1993年10月3日から4日にかけ、ソマリア首都モガディシュにおいてアメリカ軍特殊部隊が遭遇した熾烈な銃撃戦。

部族間抗争の激しかったソマリアにおける平和維持活動?(UNOSOM)では、当初平和的支援が目指され、アメリカ海兵隊の警護下で食糧配給が進められた。
ある程度の効果はあったものの、海兵隊の撤収後は再び抗争が激化して食糧の略奪などが恒常化し、焼け石に水であった。

このため1993年に開始された第2次国連ソマリア活動(UNOSOM2)では、アメリカ軍を中心として、最大勢力であるババルギディル族(アイディド派)を武力制圧することが目標とされた。
通常部隊による任務の達成は非常に困難で、パキスタン兵がアイディド派に惨殺されたり、逆にアメリカ軍AH-1がアイディド派内の穏健派に対して突如ミサイル攻撃をおこなうなどの事件が発生し、事態はさらに悪化。以後は特殊部隊によるアイディド派幹部の拉致が主な作戦となった。
作戦には陸軍デルタフォース?第75レンジャー連隊第160特殊作戦航空連隊、海軍SEALs、空軍パラジャンパーなど多数の特殊部隊が投入された。
8月から特殊部隊の作戦が開始され、武器商人を捕まえるなどの成果を挙げてはいたが、政情の不安定なモガディシュでは情報が錯綜し、国連職員を誤認逮捕したり、9月25日には1機のMH-60が撃墜されるなどの問題が相次いだ。

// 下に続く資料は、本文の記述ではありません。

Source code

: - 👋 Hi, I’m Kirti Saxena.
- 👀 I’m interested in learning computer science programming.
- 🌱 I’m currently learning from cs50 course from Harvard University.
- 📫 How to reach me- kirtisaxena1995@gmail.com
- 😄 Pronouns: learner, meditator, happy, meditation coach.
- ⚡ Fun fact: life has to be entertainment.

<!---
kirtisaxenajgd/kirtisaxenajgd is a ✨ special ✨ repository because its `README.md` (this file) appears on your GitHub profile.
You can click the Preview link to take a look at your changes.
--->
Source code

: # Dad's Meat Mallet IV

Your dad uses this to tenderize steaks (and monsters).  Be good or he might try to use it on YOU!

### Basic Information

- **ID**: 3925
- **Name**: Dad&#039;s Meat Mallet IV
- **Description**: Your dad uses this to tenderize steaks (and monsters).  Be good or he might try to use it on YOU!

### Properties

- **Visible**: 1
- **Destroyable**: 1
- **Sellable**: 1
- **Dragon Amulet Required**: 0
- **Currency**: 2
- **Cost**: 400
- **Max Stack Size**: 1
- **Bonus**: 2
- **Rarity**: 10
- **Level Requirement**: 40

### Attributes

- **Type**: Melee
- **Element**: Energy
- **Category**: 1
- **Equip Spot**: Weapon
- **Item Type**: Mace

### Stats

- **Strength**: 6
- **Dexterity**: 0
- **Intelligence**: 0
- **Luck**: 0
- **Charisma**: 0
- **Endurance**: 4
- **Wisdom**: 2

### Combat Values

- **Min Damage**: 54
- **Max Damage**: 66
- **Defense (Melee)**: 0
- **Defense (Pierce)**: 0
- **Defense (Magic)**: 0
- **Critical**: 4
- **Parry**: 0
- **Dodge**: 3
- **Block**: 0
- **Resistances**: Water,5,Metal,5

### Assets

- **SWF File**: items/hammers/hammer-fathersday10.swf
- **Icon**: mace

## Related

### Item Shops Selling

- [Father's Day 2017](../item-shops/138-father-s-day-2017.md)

しかし10月3日、アイディド派支配地域であるバカラ・マーケット(別名ブラック・シー)において幹部の会合が開かれるという情報を得たアメリカ軍は、侵入用のヘリコプターと撤収用のHMMWV、そして護送用のトラックからなる強襲部隊を出動させた。
アイディド派幹部2名を含む捕虜の確保には成功したが、民兵RPG7によって2機のMH-60が撃墜され、さらに2機のMH-60が飛行不能に陥った。撤収する予定だったアメリカ兵の多くは、墜落機の乗員救助と機密機器爆破の必要から墜落地点へ向かったが、民兵に包囲されて足止めを食らい、篭城戦を強いられた。
翌朝、第10山岳師団のAPCによって救出されるまでに18名が死亡、多数が負傷した。いっぽうソマリア民兵や民間人の死傷者は500名とも1000名ともいわれる。
(アメリカ側の死者が19名とされる場合があるが、これは作戦の3日後に基地への迫撃砲攻撃によって死亡した1名を含む)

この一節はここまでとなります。